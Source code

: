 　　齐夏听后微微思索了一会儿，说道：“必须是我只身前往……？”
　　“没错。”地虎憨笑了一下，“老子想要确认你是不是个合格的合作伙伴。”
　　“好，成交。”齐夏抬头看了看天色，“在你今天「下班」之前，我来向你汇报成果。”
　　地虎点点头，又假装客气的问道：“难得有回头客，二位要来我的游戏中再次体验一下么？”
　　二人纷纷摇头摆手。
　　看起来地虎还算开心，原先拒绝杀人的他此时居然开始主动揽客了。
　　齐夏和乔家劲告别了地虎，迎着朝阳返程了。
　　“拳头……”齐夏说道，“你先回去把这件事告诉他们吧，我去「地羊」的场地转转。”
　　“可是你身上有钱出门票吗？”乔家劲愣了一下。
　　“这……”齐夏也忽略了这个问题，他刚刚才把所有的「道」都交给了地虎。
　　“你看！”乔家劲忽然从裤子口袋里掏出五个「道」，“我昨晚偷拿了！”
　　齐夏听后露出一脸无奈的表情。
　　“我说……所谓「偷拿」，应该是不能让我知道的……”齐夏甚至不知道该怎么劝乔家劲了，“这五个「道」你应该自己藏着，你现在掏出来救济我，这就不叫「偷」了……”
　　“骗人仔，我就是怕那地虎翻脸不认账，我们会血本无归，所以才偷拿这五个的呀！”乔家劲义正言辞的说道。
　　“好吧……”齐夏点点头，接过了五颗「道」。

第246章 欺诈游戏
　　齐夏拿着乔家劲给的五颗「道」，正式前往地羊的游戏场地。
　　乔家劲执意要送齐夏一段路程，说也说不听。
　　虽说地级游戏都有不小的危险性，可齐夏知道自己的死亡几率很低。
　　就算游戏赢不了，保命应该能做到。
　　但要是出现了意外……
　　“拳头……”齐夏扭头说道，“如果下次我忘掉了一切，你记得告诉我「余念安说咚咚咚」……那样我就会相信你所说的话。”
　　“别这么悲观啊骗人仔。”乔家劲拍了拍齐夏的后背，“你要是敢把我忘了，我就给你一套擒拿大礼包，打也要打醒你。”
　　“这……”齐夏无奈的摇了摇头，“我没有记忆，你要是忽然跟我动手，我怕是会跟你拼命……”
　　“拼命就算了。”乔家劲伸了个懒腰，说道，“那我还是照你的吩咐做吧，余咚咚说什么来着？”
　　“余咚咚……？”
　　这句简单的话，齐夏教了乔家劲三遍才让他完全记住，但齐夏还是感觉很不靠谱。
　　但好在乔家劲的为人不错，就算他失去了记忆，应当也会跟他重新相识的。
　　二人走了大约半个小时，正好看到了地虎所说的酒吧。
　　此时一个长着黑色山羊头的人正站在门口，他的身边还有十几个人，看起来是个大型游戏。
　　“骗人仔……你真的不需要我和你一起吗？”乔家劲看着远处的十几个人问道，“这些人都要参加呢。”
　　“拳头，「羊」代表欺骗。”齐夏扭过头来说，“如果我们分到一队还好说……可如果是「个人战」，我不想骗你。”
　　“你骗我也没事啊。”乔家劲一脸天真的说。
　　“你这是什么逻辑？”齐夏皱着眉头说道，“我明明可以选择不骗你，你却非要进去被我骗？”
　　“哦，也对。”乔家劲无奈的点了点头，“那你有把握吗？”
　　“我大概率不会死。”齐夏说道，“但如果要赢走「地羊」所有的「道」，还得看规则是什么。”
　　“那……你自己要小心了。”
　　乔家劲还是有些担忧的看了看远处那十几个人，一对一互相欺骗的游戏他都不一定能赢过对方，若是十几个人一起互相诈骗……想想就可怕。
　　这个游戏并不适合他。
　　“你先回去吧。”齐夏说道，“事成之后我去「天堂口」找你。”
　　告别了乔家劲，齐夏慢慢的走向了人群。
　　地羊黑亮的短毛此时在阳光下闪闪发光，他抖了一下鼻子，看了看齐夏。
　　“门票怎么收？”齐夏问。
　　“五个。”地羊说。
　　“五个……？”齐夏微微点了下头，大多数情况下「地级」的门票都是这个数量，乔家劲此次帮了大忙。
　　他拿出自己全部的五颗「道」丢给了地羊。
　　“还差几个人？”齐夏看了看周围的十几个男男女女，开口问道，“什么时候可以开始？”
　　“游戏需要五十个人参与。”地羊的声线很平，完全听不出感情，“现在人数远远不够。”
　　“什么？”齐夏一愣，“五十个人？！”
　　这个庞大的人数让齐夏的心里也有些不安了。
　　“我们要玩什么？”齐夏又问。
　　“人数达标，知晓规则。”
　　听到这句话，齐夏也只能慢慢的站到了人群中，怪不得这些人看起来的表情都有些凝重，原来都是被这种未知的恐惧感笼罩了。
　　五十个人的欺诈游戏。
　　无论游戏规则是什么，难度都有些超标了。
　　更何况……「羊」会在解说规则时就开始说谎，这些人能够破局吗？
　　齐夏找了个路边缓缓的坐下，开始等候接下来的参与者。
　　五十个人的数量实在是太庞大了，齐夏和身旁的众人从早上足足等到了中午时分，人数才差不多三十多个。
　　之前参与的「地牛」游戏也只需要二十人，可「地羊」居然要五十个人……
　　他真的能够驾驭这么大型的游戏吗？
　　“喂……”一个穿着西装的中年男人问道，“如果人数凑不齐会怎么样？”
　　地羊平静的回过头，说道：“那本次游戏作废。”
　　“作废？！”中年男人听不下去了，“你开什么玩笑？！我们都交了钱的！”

-------------------------

Pull every line containing the word "齐夏说道" out of the entries above.

Task solution:
　　“拳头……”齐夏说道，“你先回去把这件事告诉他们吧，我去「地羊」的场地转转。”
　　“我大概率不会死。”齐夏说道，“但如果要赢走「地羊」所有的「道」，还得看规则是什么。”
　　“你先回去吧。”齐夏说道，“事成之后我去「天堂口」找你。”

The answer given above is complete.